Acts 16:30-31 “Sirs, what must I do to be saved?” They said, ‘Believe in the Lord Jesus, and you will be saved.”
Are these proclamations of the kingdom gospel or the personal gospel? Clearly, these are proclamations of the personal gospel.
And I like to use quotes of some of the sages from the past because some of the things I’m communicating you may have never heard before. No one may have ever pointed out to you the difference between the kingdom gospel and the personal gospel. And you might think that I’m up here making things up. Has that thought ever crossed anybody’s mind? What I am teaching used to be taught standard in virtually every Bible church. Lewis Sperry Chafer has a lengthy quote here. I’ll let you read most of that on your own. But he writes, “…This good news to that nation [Israel] was the gospel of the kingdom,’... [You know, ‘Repent for the kingdom of heaven is at hand’] …and should in no wise be confused with the gospel of saving grace.”

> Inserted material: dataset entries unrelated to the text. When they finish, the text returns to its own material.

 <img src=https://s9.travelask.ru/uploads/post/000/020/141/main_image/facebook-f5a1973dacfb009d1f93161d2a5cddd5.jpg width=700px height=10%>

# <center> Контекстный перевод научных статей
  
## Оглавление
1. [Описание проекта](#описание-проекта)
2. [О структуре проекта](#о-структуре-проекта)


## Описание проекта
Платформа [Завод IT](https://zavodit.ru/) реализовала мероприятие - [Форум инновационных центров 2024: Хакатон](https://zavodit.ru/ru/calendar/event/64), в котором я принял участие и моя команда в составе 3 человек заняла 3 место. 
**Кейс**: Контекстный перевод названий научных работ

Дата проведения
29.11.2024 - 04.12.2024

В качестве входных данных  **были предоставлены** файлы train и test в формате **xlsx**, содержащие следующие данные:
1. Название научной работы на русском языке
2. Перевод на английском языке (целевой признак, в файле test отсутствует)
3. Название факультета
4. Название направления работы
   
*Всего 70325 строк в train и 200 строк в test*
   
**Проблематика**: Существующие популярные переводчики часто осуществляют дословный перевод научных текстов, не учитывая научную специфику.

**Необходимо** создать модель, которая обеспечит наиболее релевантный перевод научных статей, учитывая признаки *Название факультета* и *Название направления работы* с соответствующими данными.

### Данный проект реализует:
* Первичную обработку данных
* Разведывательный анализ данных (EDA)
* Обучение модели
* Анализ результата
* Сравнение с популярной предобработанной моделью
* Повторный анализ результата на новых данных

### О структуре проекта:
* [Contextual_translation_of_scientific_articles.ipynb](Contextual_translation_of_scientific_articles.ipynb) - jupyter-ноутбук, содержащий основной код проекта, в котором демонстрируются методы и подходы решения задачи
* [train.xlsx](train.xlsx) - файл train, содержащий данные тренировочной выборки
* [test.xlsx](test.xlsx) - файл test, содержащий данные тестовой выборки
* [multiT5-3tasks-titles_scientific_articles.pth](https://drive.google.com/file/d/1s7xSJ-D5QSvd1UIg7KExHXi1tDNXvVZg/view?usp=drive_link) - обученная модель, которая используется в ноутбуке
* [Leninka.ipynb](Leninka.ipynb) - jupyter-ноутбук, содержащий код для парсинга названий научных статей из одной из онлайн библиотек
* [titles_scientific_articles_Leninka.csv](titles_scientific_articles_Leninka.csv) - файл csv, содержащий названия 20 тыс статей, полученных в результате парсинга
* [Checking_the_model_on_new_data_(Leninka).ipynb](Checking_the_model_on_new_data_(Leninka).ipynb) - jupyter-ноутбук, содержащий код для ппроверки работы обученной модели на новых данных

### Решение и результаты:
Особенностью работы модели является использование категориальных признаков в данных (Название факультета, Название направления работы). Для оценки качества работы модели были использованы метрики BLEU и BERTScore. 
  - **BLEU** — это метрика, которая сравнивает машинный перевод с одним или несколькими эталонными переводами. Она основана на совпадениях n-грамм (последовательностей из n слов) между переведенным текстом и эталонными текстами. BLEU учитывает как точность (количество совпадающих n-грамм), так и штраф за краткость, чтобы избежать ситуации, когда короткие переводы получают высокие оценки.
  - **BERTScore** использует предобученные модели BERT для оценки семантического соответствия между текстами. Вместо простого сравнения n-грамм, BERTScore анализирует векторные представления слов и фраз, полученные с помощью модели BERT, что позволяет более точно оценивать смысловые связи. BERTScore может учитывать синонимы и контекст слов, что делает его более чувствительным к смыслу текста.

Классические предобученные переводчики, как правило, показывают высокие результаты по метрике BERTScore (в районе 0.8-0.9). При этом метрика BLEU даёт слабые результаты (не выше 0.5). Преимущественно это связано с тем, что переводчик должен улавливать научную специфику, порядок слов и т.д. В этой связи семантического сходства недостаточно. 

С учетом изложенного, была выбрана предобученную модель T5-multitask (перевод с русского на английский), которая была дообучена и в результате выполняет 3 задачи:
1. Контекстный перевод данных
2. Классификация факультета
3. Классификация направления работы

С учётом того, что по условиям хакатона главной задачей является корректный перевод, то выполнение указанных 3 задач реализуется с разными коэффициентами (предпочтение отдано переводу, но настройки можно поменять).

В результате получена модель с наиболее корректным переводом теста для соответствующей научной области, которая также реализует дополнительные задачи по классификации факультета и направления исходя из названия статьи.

Charles Ryrie says “Even the New Testament uses the word gospel to mean various types of good news...” I mean, every time you see the word gospel in the Bible, it’s not referring to how to get to heaven.
You have to contextually differentiate between is this to Israel and her kingdom, or is this the personal gospel? So Ryrie says, “Even the New Testament uses the word gospel to mean various types of good news…” And he goes on and says, “…In fact, their hope for the establishment of the promised rule of the Messiah in His kingdom on this earth, and in the kingdom that would exalt the Jewish people and free them from the rule of Rome under which they lived. But the rule of heaven did not arrive during Jesus’ lifetime because the people refused to repent and meet the spiritual conditions for the kingdom. Most only wanted a political deliverance [from Rome] without having to meet any personal requirements for change of life. So the kingdom did not arrive because the people would not prepare properly for it.”

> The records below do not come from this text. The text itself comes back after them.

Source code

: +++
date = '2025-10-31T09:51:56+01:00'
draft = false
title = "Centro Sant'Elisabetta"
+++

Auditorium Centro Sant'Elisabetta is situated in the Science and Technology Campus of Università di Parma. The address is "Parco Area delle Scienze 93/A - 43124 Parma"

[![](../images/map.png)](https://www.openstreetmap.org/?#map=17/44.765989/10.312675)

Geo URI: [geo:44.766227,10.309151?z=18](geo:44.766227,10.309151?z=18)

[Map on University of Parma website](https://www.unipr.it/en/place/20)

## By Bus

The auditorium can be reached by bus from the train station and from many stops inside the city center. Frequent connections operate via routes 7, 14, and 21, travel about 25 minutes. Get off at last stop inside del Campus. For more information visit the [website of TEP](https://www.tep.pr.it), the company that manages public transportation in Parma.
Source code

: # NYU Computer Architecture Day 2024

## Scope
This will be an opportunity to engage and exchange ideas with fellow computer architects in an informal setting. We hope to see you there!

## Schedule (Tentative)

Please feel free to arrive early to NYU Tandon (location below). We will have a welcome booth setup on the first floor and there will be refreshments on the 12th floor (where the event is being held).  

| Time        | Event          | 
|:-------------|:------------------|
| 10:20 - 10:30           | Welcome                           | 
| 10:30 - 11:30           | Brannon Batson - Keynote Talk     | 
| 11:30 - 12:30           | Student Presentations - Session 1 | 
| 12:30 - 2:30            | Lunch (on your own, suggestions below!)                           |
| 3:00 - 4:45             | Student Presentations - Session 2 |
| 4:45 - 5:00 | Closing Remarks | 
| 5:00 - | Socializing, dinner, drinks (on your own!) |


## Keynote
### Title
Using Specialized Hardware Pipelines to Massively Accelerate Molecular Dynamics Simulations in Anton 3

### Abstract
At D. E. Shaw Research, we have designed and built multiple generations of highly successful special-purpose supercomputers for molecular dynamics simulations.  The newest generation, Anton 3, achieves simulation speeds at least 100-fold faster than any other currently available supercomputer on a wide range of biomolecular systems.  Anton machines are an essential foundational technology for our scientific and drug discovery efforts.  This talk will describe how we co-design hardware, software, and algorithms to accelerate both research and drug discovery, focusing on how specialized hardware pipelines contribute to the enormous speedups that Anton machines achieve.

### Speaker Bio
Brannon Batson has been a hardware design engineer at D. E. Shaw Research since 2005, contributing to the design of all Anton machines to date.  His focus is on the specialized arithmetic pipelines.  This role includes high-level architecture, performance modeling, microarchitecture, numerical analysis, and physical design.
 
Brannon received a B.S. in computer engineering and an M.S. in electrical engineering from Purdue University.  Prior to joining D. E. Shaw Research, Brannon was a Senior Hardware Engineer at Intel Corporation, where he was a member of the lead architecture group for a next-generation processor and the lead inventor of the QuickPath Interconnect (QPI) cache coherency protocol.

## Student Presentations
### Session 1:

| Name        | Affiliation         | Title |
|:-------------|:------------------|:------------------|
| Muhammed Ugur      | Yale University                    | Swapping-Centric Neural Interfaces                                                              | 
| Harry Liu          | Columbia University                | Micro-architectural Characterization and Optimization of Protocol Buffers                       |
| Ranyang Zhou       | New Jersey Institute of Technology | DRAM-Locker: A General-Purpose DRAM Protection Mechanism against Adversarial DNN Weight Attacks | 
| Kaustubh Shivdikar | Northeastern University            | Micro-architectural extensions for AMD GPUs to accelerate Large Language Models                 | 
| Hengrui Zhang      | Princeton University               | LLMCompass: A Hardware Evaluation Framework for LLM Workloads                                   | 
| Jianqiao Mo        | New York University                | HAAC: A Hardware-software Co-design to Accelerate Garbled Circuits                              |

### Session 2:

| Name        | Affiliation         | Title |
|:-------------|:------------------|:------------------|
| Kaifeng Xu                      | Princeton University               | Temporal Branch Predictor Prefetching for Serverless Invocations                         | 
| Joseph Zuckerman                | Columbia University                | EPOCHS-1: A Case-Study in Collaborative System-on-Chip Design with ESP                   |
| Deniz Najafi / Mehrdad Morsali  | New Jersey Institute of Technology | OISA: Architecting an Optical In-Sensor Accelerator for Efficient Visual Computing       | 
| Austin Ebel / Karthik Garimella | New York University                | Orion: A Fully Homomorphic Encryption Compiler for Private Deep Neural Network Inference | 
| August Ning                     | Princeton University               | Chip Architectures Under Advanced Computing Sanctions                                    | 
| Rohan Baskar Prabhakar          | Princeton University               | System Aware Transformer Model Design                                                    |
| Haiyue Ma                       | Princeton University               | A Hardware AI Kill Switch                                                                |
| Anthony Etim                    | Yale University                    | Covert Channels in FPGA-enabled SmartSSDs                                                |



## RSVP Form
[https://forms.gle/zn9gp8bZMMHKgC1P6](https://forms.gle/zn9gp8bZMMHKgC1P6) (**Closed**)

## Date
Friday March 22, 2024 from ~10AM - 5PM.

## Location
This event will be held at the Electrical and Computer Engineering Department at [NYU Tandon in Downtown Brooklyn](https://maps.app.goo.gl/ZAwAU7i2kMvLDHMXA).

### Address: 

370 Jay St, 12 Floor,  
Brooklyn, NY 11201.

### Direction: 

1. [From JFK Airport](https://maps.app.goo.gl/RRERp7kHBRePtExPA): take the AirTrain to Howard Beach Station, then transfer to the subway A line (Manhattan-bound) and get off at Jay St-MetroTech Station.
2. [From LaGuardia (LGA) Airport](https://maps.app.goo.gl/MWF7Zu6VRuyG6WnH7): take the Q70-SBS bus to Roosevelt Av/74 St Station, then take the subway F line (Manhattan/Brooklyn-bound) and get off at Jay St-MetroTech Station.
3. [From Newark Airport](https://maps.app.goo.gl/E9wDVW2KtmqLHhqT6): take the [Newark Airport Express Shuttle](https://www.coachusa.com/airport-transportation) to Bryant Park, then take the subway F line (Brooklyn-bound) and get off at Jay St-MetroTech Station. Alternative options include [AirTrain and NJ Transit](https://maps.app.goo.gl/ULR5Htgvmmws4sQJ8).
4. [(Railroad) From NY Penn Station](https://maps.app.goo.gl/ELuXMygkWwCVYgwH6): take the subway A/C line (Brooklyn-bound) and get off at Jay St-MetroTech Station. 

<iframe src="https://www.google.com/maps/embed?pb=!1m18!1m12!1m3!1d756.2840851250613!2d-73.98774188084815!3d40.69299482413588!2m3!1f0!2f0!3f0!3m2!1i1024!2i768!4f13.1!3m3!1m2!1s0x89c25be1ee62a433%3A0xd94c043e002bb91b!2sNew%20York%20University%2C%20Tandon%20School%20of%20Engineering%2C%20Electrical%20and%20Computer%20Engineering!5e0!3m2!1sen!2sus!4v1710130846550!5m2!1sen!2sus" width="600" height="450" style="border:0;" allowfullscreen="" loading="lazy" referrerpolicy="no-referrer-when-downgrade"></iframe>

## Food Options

Ryrie is saying to look at what is necessary for the kingdom to come. And look at what is necessary for an individual to be saved. What is necessary for a country to do for the kingdom to come is different, particularly a country under the Mosaic law, versus what is necessary for an individual lost sinner to be saved. And you should never mix those two together, because if you take those two things and you jam them together, what are you preaching to the unsaved? Lordship Salvation, or a works-oriented gospel.

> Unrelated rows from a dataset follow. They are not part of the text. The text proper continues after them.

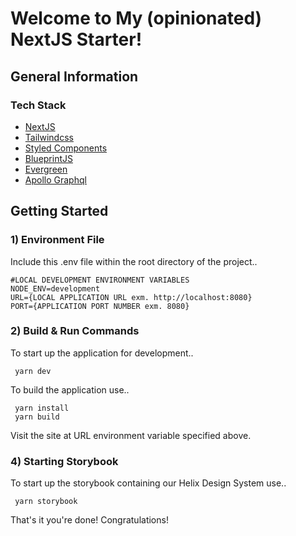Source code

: # Welcome to My (opinionated) NextJS Starter!

## General Information

### Tech Stack

* [NextJS](https://nextjs.org/docs/getting-started)
* [Tailwindcss](https://tailwindcss.com/docs/installation)
* [Styled Components](https://styled-components.com/docs)
* [BlueprintJS](https://blueprintjs.com/docs/)
* [Evergreen](https://evergreen.segment.com/)
* [Apollo Graphql](https://www.apollographql.com/docs/)

## Getting Started

### 1) Environment File
Include this .env file within the root directory of the project..

    #LOCAL DEVELOPMENT ENVIRONMENT VARIABLES
    NODE_ENV=development
    URL={LOCAL APPLICATION URL exm. http://localhost:8080}
    PORT={APPLICATION PORT NUMBER exm. 8080}

### 2) Build & Run Commands
To start up the application for development..

     yarn dev

To build the application use..

     yarn install
     yarn build


Visit the site at URL environment variable specified above.

### 4) Starting Storybook
To start up the storybook containing our Helix Design System use..

     yarn storybook

That's it you're done! Congratulations!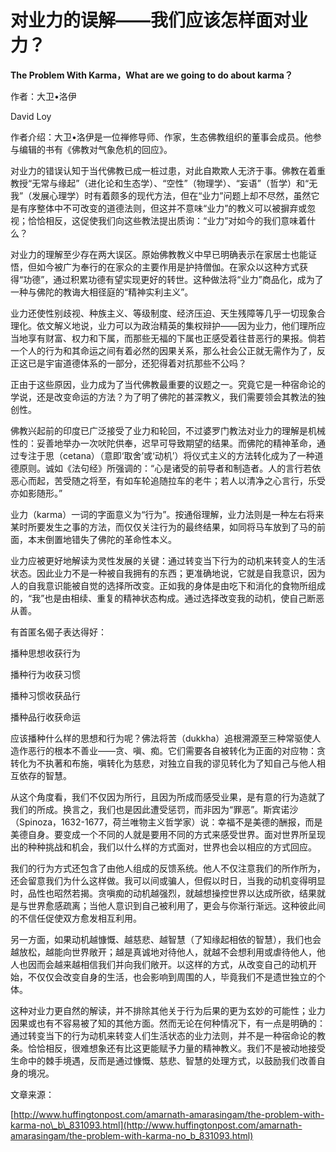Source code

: # 对业力的误解——我们应该怎样面对业力？

**The Problem With Karma，What are we going to do about karma？**

作者：大卫•洛伊

David Loy

作者介绍：大卫•洛伊是一位禅修导师、作家，生态佛教组织的董事会成员。他参与编辑的书有《佛教对气象危机的回应》。

对业力的错误认知于当代佛教已成一桩过患，对此自欺欺人无济于事。佛教在着重教授“无常与缘起”（进化论和生态学）、“空性”（物理学）、“妄语”（哲学）和“无我”（发展心理学）时有着颇多的现代方法，但在“业力”问题上却不尽然，虽然它是有序整体中不可改变的道德法则，但这并不意味“业力”的教义可以被摒弃或忽视；恰恰相反，这促使我们向这些教法提出质询：“业力”对如今的我们意味着什么？

对业力的理解至少存在两大误区。原始佛教教义中早已明确表示在家居士也能证悟，但如今被广为奉行的在家众的主要作用是护持僧伽。在家众以这种方式获得“功德”，通过积累功德有望实现更好的转世。这种做法将“业力”商品化，成为了一种与佛陀的教诲大相径庭的“精神实利主义”。

业力还使性别歧视、种族主义、等级制度、经济压迫、天生残障等几乎一切现象合理化。依文解义地说，业力可以为政治精英的集权辩护——因为业力，他们理所应当地享有财富、权力和下属，而那些无福的下属也正感受着往昔恶行的果报。倘若一个人的行为和其命运之间有着必然的因果关系，那么社会公正就无需作为了，反正这已是宇宙道德体系的一部分，还犯得着对抗那些不公吗？

正由于这些原因，业力成为了当代佛教最重要的议题之一。究竟它是一种宿命论的学说，还是改变命运的方法？为了明了佛陀的甚深教义，我们需要领会其教法的独创性。

佛教兴起前的印度已广泛接受了业力和轮回，不过婆罗门教法对业力的理解是机械性的：妥善地举办一次吠陀供奉，迟早可导致期望的结果。而佛陀的精神革命，通过专注于思（cetana）（意即‘取舍’或‘动机’）将仪式主义的方法转化成为了一种道德原则。诚如《法句经》所强调的：“心是诸受的前导者和制造者。人的言行若依恶心而起，苦受随之将至，有如车轮追随拉车的老牛；若人以清净之心言行，乐受亦如影随形。”

业力（karma）一词的字面意义为“行为”。按通俗理解，业力法则是一种左右将来某时所要发生之事的方法，而仅仅关注行为的最终结果，如同将马车放到了马的前面，本末倒置地错失了佛陀的革命性本义。

业力应被更好地解读为灵性发展的关键：通过转变当下行为的动机来转变人的生活状态。因此业力不是一种被自我拥有的东西；更准确地说，它就是自我意识，因为人的自我意识能被自觉的选择所改变。正如我的身体是由吃下和消化的食物所组成的，“我”也是由相续、重复的精神状态构成。通过选择改变我的动机，使自己断恶从善。

有首匿名偈子表达得好：

播种思想收获行为

播种行为收获习惯

播种习惯收获品行

播种品行收获命运

应该播种什么样的思想和行为呢？佛法将苦（dukkha）追根溯源至三种常驱使人造作恶行的根本不善业——贪、嗔、痴。它们需要各自被转化为正面的对应物：贪转化为不执著和布施，嗔转化为慈悲，对独立自我的谬见转化为了知自己与他人相互依存的智慧。

从这个角度看，我们不仅因为所行，且因为所成而感受业果，是有意的行为造就了我们的所成。换言之，我们也是因此遭受惩罚，而非因为“罪恶”。斯宾诺沙（Spinoza，1632-1677，荷兰唯物主义哲学家）说：幸福不是美德的酬报，而是美德自身。要变成一个不同的人就是要用不同的方式来感受世界。面对世界所呈现出的种种挑战和机会，我们以什么样的方式面对，世界也会以相应的方式回应。

我们的行为方式还包含了由他人组成的反馈系统。他人不仅注意我们的所作所为，还会留意我们为什么这样做。我可以间或骗人，但假以时日，当我的动机变得明显时，品性也昭然若揭。贪嗔痴的动机越强烈，就越想操控世界以达成所欲，结果就是与世界愈感疏离；当他人意识到自己被利用了，更会与你渐行渐远。这种彼此间的不信任促使双方愈发相互利用。

另一方面，如果动机越慷慨、越慈悲、越智慧（了知缘起相依的智慧），我们也会越放松，越能向世界敞开；越是真诚地对待他人，就越不会想利用或虐待他人，他人也因而会越来越相信我们并向我们敞开。以这样的方式，从改变自己的动机开始，不仅仅会改变自身的生活，也会影响到周围的人，毕竟我们不是遗世独立的个体。

这种对业力更自然的解读，并不排除其他关于行为后果的更为玄妙的可能性；业力因果或也有不容易被了知的其他方面。然而无论在何种情况下，有一点是明确的：通过转变当下的行为动机来转变人们生活状态的业力法则，并不是一种宿命论的教条。恰恰相反，很难想象还有比这更能赋予力量的精神教义。我们不是被动地接受生命中的棘手境遇，反而是通过慷慨、慈悲、智慧的处理方式，以鼓励我们改善自身的境况。

文章来源：

[http://www.huffingtonpost.com/amarnath-amarasingam/the-problem-with-karma-no\_b\_831093.html](http://www.huffingtonpost.com/amarnath-amarasingam/the-problem-with-karma-no_b_831093.html)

So you might be listening to me thinking it’s just a bunch of pie in the sky academic gibberish. But this is fundamental for any Christian to understand because it relates to what message you’re giving to the unsaved. See that?
So John MacArthur, and this is my problem with him; this is why I’m not a big promoter of the writings of John MacArthur. ‘Hey, everybody, get the MacArthur study Bible. Everybody get John MacArthur’s books.’ Because John MacArthur won’t draw basic distinctions like this, and because he won’t draw basic distinctions like this, he merges two things that God keeps separate. You see that? And if you do that, you’re not going to have the right message to the unsaved.
Concerning the offer of the kingdom, John MacArthur, in one of his sermons, says this: “Listen, the Jews were looking for a political kingdom, but Jesus never offered one...“ [And I’m thinking, ‘Is Matthew 10:5-7, not in his Bible? Is Matthew 15:24 where Jesus said, ‘I was sent only to the lost sheep of the house of Israel’ not in his Bible’]?
And so George Zeller of Middletown Bible Church, [they have a wonderful website; I would encourage you to take advantage of it] writes this concerning these distinctions that John MacArthur is not making. “MacArthur also runs counter to traditional dispensationalism in his understanding of ‘the gospel of the kingdom’… He sees this phrase as simply meaning that Jesus was preaching salvation. Dispensationalists understand this as a reference to that preaching which takes place when the Messianic kingdom is ‘at hand’ which was true during the days of John the Baptist and Christ, and will also be true in the closing years of this [present] age (Matthew 24:14). Nowhere in the New Testament does it say that the gospel of the kingdom is being preached during this church age.”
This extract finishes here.